Tak hanya itu, Google juga dianggap mencegah manufaktur menjual perangkat yang menjalankan versi Android alternatif. Caranya, perangkat mereka diancam tidak mendapatkan izin untuk menggunakan aplikasi Android.

Di sisi lain, Vestager sebenarnya mengetahui bahwa Android tidak melarang penggunanya mengunduh peramban alternatif atau memakai mesin pencari lain. Namun, hanya ada satu persen pengguna yang memilih mesin pencari lain dan 10 persen peramban alternatif.

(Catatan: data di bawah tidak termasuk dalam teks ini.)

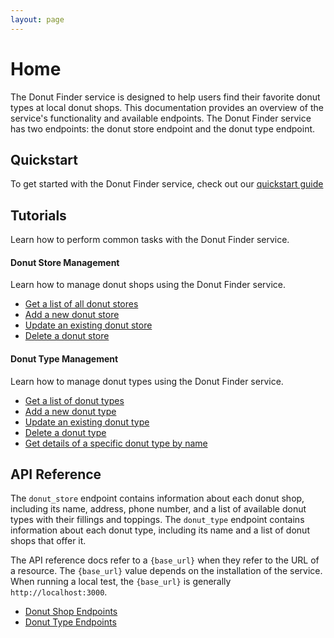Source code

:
 ```yaml
---
layout: page
---
```


# Home

The Donut Finder service is designed to help users find their favorite donut types at local donut shops. This documentation provides an overview of the service's functionality and available endpoints. The Donut Finder service has two endpoints: the donut store endpoint and the donut type endpoint. 

## Quickstart

To get started with the Donut Finder service, check out our [quickstart guide](api/quickstart.md)

## Tutorials

Learn how to perform common tasks with the Donut Finder service.

#### Donut Store Management

Learn how to manage donut shops using the Donut Finder service.

* [Get a list of all donut stores](tutorials/donut-store/get-list-of-donut-stores.md)
* [Add a new donut store](tutorials/donut-store/add-new-store.md)
* [Update an existing donut store](tutorials/donut-store/update-a-store.md)
* [Delete a donut store](tutorials/donut-store/delete-store.md)

#### Donut Type Management

Learn how to manage donut types using the Donut Finder service.

* [Get a list of donut types](tutorials/donut-type/get-a-list-of-donut-types.md)
* [Add a new donut type](tutorials/donut-type/add-new-donut-type.md)
* [Update an existing donut type](tutorials/donut-type/update-a-donut-type.md)
* [Delete a donut type](tutorials/donut-type/delete-a-donut-type.md)
* [Get details of a specific donut type by name](tutorials/donut-type/search-donut-types-by-name.md)

## API Reference

The `donut_store` endpoint contains information about each donut shop, including its name, address, phone number, and a list of available donut types with their fillings and toppings. The `donut_type` endpoint contains information about each donut type, including its name and a list of donut shops that offer it.


The API reference docs refer to a `{base_url}` when they refer to the URL of a resource. The `{base_url}` value depends on the installation of the service. When running a local test, the `{base_url}` is generally `http://localhost:3000`.

* [Donut Shop Endpoints](api/donut-store/index.md)
* [Donut Type Endpoints](api/donut-type/index.md)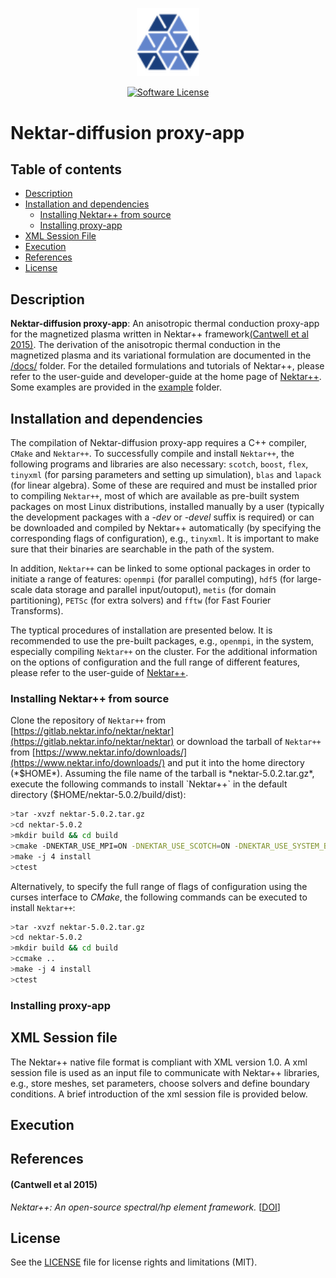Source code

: <p align="center">
  <a href="https://www.nektar.info/" target="_blank" >
    <img alt="Nektar++ diffusion" src="readme/icon-blue.png" width="100" />
  </a>
</p>

<p align="center">
  <a href="https://gitlab.nektar.info/neptune/nektar-diffusion/LICENSE.txt" target="_blank">
    <img alt="Software License" src="https://img.shields.io/badge/license-MIT-brightgreen.svg?style=flat-square">
  </a>
</p>

<h1>Nektar-diffusion proxy-app</h1>

## Table of contents

  * [Description](#description)
  * [Installation and dependencies](##installation-and-dependencies)
    * [Installing Nektar++ from source](#installing-nektar++-from-source)
    * [Installing proxy-app](###installing-proxy-app)
  * [XML Session File](##xml-session-file)
  * [Execution](##execution)
  * [References](##references)
  * [License](##license)

## Description
**Nektar-diffusion proxy-app**: An anisotropic thermal conduction proxy-app for the magnetized plasma written in Nektar++ framework[(Cantwell et al 2015)](#cantwell-et-al-2015). The derivation of the anisotropic thermal conduction in the magnetized plasma and its variational formulation are documented in the [/docs/](https://gitlab.nektar.info/neptune/nektar-diffusion/-/tree/steady_b/docs) folder. For the detailed formulations and tutorials of Nektar++, please refer to the user-guide and developer-guide at the home page of [Nektar++](https://www.nektar.info/). Some examples are provided in the [example](https://gitlab.nektar.info/neptune/nektar-diffusion/-/tree/steady_b/example) folder. 

## Installation and dependencies
The compilation of Nektar-diffusion proxy-app requires a C++ compiler, `CMake` and `Nektar++`. To successfully compile and install `Nektar++`, the following programs and libraries are also necessary: `scotch`, `boost`, `flex`, `tinyxml` (for parsing parameters and setting up simulation), `blas` and `lapack` (for linear algebra). Some of these are required and must be installed prior to compiling `Nektar++`, most of which are available as pre-built system packages on most Linux distributions, installed manually by a user (typically the development packages with a *-dev* or *-devel* suffix is required) or can be downloaded and compiled by Nektar++ automatically (by specifying the corresponding flags of configuration), e.g., `tinyxml`. It is important to make sure that their binaries are searchable in the path of the system.

In addition, `Nektar++` can be linked to some optional packages in order to initiate a range of features: `openmpi` (for parallel computing), `hdf5` (for large-scale data storage and parallel input/outoput), `metis` (for domain partitioning), `PETSc` (for extra solvers) and `fftw` (for Fast Fourier Transforms). 

The typtical procedures of installation are presented below. It is recommended to use the pre-built packages, e.g., `openmpi`, in the system, especially compiling `Nektar++` on the cluster.  For the additional information on the options of configuration and the full range of different features, please refer to the user-guide of [Nektar++](https://www.nektar.info/downloads/).

### Installing Nektar++ from source
Clone the repository of `Nektar++` from [https://gitlab.nektar.info/nektar/nektar](https://gitlab.nektar.info/nektar/nektar) or download the tarball of `Nektar++` from [https://www.nektar.info/downloads/](https://www.nektar.info/downloads/) and put it into the home directory (*$HOME*). Assuming the file name of the tarball is *nektar-5.0.2.tar.gz*, execute the following commands to install `Nektar++` in the default directory ($HOME/nektar-5.0.2/build/dist):

```bash
>tar -xvzf nektar-5.0.2.tar.gz
>cd nektar-5.0.2
>mkdir build && cd build 
>cmake -DNEKTAR_USE_MPI=ON -DNEKTAR_USE_SCOTCH=ON -DNEKTAR_USE_SYSTEM_BLAS_LAPACK=ON -DNEKTAR_USE_HDF5=ON -DTHIRDPARTY_BUILD_TINYXML=ON ..
>make -j 4 install
>ctest
```
Alternatively, to specify the full range of flags of configuration using the curses interface to *CMake*, the following commands can be executed to install `Nektar++`:

```bash
>tar -xvzf nektar-5.0.2.tar.gz
>cd nektar-5.0.2
>mkdir build && cd build 
>ccmake ..
>make -j 4 install
>ctest
```




### Installing proxy-app

## XML Session file
The Nektar++ native file format is compliant with XML version 1.0. A xml session file is used as an input file to communicate with Nektar++ libraries, e.g., store meshes, set parameters, choose solvers and define boundary conditions. A brief introduction of the xml session file is provided below.

## Execution

## References

#### (Cantwell et al 2015) 
*Nektar++: An open-source spectral/hp
element framework.* [[DOI](https://doi.org/10.1016/j.cpc.2015.02.008)]

## License

See the [LICENSE](LICENSE.txt) file for license rights and limitations (MIT).

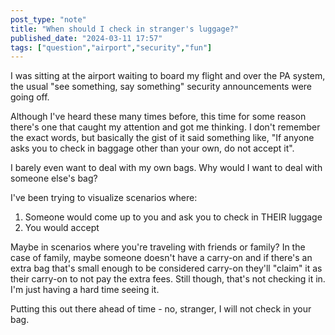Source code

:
 ```yaml
---
post_type: "note" 
title: "When should I check in stranger's luggage?"
published_date: "2024-03-11 17:57"
tags: ["question","airport","security","fun"]
---
```


I was sitting at the airport waiting to board my flight and over the PA system, the usual "see something, say something" security announcements were going off. 

Although I've heard these many times before, this time for some reason there's one that caught my attention and got me thinking. I don't remember the exact words, but basically the gist of it said something like, "If anyone asks you to check in baggage other than your own, do not accept it". 

I barely even want to deal with my own bags. Why would I want to deal with someone else's bag?

I've been trying to visualize scenarios where:

1. Someone would come up to you and ask you to check in THEIR luggage
1. You would accept

Maybe in scenarios where you're traveling with friends or family? In the case of family, maybe someone doesn't have a carry-on and if there's an extra bag that's small enough to be considered carry-on they'll "claim" it as their carry-on to not pay the extra fees. Still though, that's not checking it in. I'm just having a hard time seeing it.

Putting this out there ahead of time - no, stranger, I will not check in your bag. 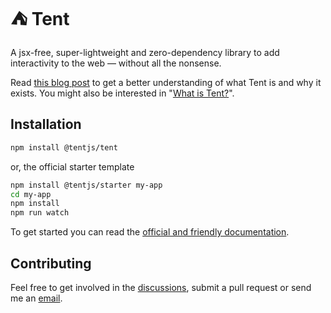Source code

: # ⛺ Tent

A jsx-free, super-lightweight and zero-dependency library to add interactivity to the web &mdash; without all the nonsense.

Read [this blog post](https://www.itsmeseb.dev/2024/01/03/tent.html) to get a better understanding of what Tent is and why it exists. You might also be interested in "[What is Tent?](https://tentjs.github.io/docs/what-is-it.html)".

## Installation

```bash
npm install @tentjs/tent
```

or, the official starter template

```bash
npm install @tentjs/starter my-app
cd my-app
npm install
npm run watch
```

To get started you can read the [official and friendly documentation](https://tentjs.github.io/docs/).

## Contributing

Feel free to get involved in the [discussions](https://github.com/tentjs/tent/discussions), submit a pull request or send me an [email](mailto:sks1993@gmail.com).
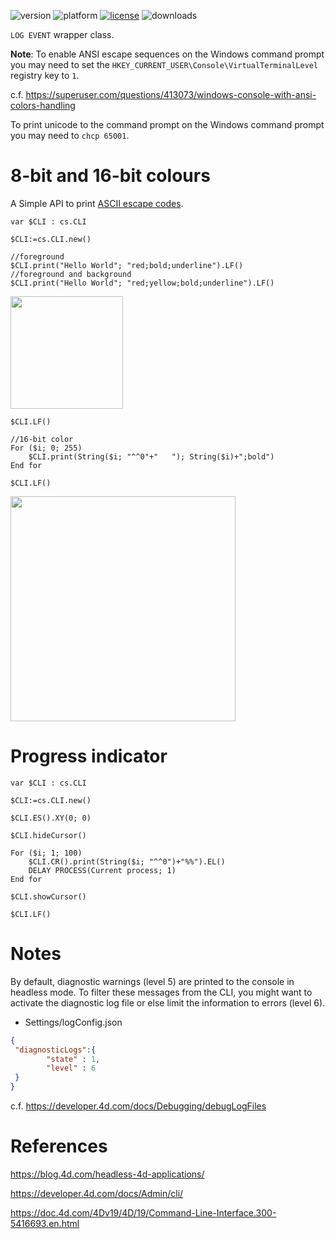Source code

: ![version](https://img.shields.io/badge/version-20%2B-E23089)
![platform](https://img.shields.io/static/v1?label=platform&message=mac-intel%20|%20mac-arm%20|%20win-64&color=blue)
[![license](https://img.shields.io/github/license/miyako/4d-class-CLI)](LICENSE)
![downloads](https://img.shields.io/github/downloads/miyako/4d-class-CLI/total)

`LOG EVENT` wrapper class.

**Note**: To enable ANSI escape sequences on the Windows command prompt you may need to set the `HKEY_CURRENT_USER\Console\VirtualTerminalLevel` registry key to `1`.

 c.f. https://superuser.com/questions/413073/windows-console-with-ansi-colors-handling

To print unicode to the command prompt on the Windows command prompt you may need to `chcp 65001`.

# 8-bit and 16-bit colours

A Simple API to print [ASCII escape codes](https://en.wikipedia.org/wiki/ANSI_escape_code).

```4d
var $CLI : cs.CLI

$CLI:=cs.CLI.new()

//foreground
$CLI.print("Hello World"; "red;bold;underline").LF()
//foreground and background
$CLI.print("Hello World"; "red;yellow;bold;underline").LF()
```

<img src="https://user-images.githubusercontent.com/1725068/223435308-4fb3bf62-80cc-4d34-b928-e44c81237a0c.png" style="height:180px;width:auto;" />

```4d
$CLI.LF()

//16-bit color
For ($i; 0; 255)
	$CLI.print(String($i; "^^0"+"   "); String($i)+";bold")
End for 

$CLI.LF()
```

<img src="https://user-images.githubusercontent.com/1725068/223434725-b708fdf0-398c-431f-ba1a-bf77d53f5146.png" style="height:360px;width:auto;" />

# Progress indicator

```4d
var $CLI : cs.CLI

$CLI:=cs.CLI.new()

$CLI.ES().XY(0; 0)

$CLI.hideCursor()

For ($i; 1; 100)
	$CLI.CR().print(String($i; "^^0")+"%%").EL()
	DELAY PROCESS(Current process; 1)
End for 

$CLI.showCursor()

$CLI.LF()
```

# Notes

By default, diagnostic warnings (level 5) are printed to the console in headless mode. To filter these messages from the CLI, you might want to activate the diagnostic log file or else limit the information to errors (level 6).

* Settings/logConfig.json

```json
{
 "diagnosticLogs":{
		"state" : 1,
		"level" : 6
 }
}
```

c.f. https://developer.4d.com/docs/Debugging/debugLogFiles

# References

https://blog.4d.com/headless-4d-applications/

https://developer.4d.com/docs/Admin/cli/

https://doc.4d.com/4Dv19/4D/19/Command-Line-Interface.300-5416693.en.html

"Begitu pengguna memilikinya (aplikasi Google Search dan Google Chrome) dan bekerja, akan sangat sedikit pengguna yang penasaran untuk mencari aplikasi atau peramban lain," tuturnya menjelaskan.

Komisi Kompetisi Eropa merasa Google telah memanfaatkan momen kebangkitan internet seluler untuk mendulang kesuksesan sama seperti di desktop. Salah satu hal yang menjadi perhatian adalah persoalan iklan di layanan Google.

Karena itu, Vestager meminta Google untuk menghentikan semua praktik yang dilakukannya saat ini. Selain itu, perusahaan juga diminta untuk tidak melakukan tindakan lain dengan motif serupa.

"Rusia menjadi salah satu contoh baik bahwa ada alternatif lain yang dapat dilakukan," tuturnya.

Sekadar diketahui, sejak ada keluhan dari regulator Rusia, Google kini menambah daftar mesin pencari utama yang dipakai di Chrome.

Selain Google, perusahaan turut menyertakan mesin pencari lain, yakni Yandex dan Mail.ru. Dengan cara ini, Yandex yang notabene aplikasi lokal Rusia, berhasil menaikkan sahamnya berkat pertumbuhan pencarian di perangkat mobile.

Aksi Google sebenarnya sudah cukup lama diintai oleh Komisi Eropa, yakni seja April 2015. Ketika itu, ada laporan dari kelompok dagang Fairsearch yang beberapa anggotanya adalah Microsoft, Nokia, dan Oracle.

Namun ketika itu, proses penyelidikan tidak berjalan lancar, karena Google disebut kerap berkelit. Oleh sebab itu, kelompok ini menyambut baik intervensi dari Komisioner Kompetisi Uni Eropa.

"Ini merupakan langkah penting untuk mendisiplinkan Google terutama soal tindakannya dengan sistem operasi Android ini," tutur juru bicara Fairsearch Thomas Vinje. Aksi ini juga disambut baik oleh perwakilan perdagangan operator mobile.